Desta forma, o crítico de TV e o crítico público de literatura são, em grande parte, críticos da mesma coisa - "mass media" diversificados e criativos - e usam as mesmas ferramentas. A diferença está em que o crítico de TV tem menos preconceitos, ou tem outros, quando analisa criações de "baixa cultura". Desde logo porque a TV sempre foi um fenómeno profundamente sociológico. Isso não significa ausência de critérios estéticos, pois não há conteúdo sem forma e não há "social" em TV sem expressão visual e auditiva.

Mas, a par da estética, o crítico vê, no outro prato, valores pesados que não pode ignorar. Antes de todos, a sociedade. Espelho, janela, ou até holograma, a TV reflecte a realidade e, por precisar de audiências, tenta recriá-la nas suas inúmeras facetas. Assim, o lado sociológico sobressai na análise, tanto mais que, para simular não ter dimensão estética, a TV finge-se naturalista até à medula. Mentirosa ou verdadeira, mais ou menos ficcional nas histórias e nas estórias, a televisão transpira sociedade por todos os seus "pixels".

Impregnada de sociedade, sensibilíssima através da audimetria às suas escolhas, a TV é ainda importante no enquadramento político, institucional, económico e empresarial.

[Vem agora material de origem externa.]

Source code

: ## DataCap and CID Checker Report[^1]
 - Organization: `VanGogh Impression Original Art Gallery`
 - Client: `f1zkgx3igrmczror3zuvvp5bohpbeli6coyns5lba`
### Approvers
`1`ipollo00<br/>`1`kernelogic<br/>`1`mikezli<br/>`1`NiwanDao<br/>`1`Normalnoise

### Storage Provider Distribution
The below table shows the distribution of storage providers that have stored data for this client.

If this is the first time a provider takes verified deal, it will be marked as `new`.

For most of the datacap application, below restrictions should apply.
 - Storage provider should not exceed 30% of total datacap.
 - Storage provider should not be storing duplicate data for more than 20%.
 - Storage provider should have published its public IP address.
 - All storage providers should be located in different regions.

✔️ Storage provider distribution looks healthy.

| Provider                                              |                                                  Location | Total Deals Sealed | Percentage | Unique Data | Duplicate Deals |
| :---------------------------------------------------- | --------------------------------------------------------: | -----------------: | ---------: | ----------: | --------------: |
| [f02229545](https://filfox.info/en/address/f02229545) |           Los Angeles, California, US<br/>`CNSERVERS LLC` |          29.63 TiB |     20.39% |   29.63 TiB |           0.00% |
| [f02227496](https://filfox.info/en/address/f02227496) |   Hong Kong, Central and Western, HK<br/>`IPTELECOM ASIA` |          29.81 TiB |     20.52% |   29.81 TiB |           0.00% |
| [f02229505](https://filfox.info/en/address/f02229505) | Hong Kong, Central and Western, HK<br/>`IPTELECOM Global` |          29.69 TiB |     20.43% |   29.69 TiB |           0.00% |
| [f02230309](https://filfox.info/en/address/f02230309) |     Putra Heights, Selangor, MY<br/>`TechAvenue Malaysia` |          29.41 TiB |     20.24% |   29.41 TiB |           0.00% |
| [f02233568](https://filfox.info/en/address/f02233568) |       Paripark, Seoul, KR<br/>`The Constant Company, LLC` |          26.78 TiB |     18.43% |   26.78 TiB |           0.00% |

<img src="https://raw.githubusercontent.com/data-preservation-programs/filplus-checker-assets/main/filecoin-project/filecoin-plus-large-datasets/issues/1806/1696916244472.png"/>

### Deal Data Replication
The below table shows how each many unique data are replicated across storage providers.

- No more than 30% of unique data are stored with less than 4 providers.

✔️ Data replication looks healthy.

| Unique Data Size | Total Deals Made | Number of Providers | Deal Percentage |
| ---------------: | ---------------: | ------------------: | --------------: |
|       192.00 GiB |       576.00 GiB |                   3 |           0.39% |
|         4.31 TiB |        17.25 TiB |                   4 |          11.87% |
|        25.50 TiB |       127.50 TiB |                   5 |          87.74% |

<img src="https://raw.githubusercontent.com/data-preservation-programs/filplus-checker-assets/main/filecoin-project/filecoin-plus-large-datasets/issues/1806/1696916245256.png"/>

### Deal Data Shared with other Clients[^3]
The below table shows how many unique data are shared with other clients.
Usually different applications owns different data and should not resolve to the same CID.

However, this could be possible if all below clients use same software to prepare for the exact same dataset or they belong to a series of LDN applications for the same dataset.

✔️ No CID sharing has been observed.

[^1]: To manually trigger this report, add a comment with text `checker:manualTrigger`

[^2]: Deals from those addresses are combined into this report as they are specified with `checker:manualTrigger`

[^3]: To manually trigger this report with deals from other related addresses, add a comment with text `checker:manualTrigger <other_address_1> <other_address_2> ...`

Como ignorá-lo? Como ignorar o debate da sociedade sobre a TV, não só pela sua ressonância como pelo facto de a sociedade querer falar do que vê nesse seu espelho-janela-holograma? Esta dimensão faz com que a crítica transborde de si e se faça comentário, mas o crítico público tem uma responsabilidade perante os seus leitores: a sua responsabilidade social ao participar no espaço público. Não pode ficar de fora do debate que a sociedade exige, no exercício da liberdade e no âmbito da democracia.

A crítica dos "mass media" tem assim um leque temático que ultrapassa a actividade normal da crítica de obras isoladas e tem de criar uma agenda nessa matéria ou, no mínimo, responder a uma agenda que a própria sociedade lhe impõe, nem que seja pelo poder simples da massa, do número de espectadores. Julgo que a atenção (não a submissão) a esse leque temático deveria caracterizar todas as críticas públicas e não apenas a televisiva.

A responsabilidade técnico-criativa do crítico tem de conviver com a responsabilidade social que a sua participação no espaço público exige. Escrevia o sociólogo Émile Durkheim em 1893: "Por nos propormos antes de tudo estudar a realidade não resulta que renunciemos a melhorá-la; as nossas investigações não mereceriam uma hora de trabalho se apenas devessem ter um interesse especulativo." Se fosse especialista em grego demótico, Durkheim teria querido conhecer de imediato o pobre bancário possuído por uma antiquíssima encarnação.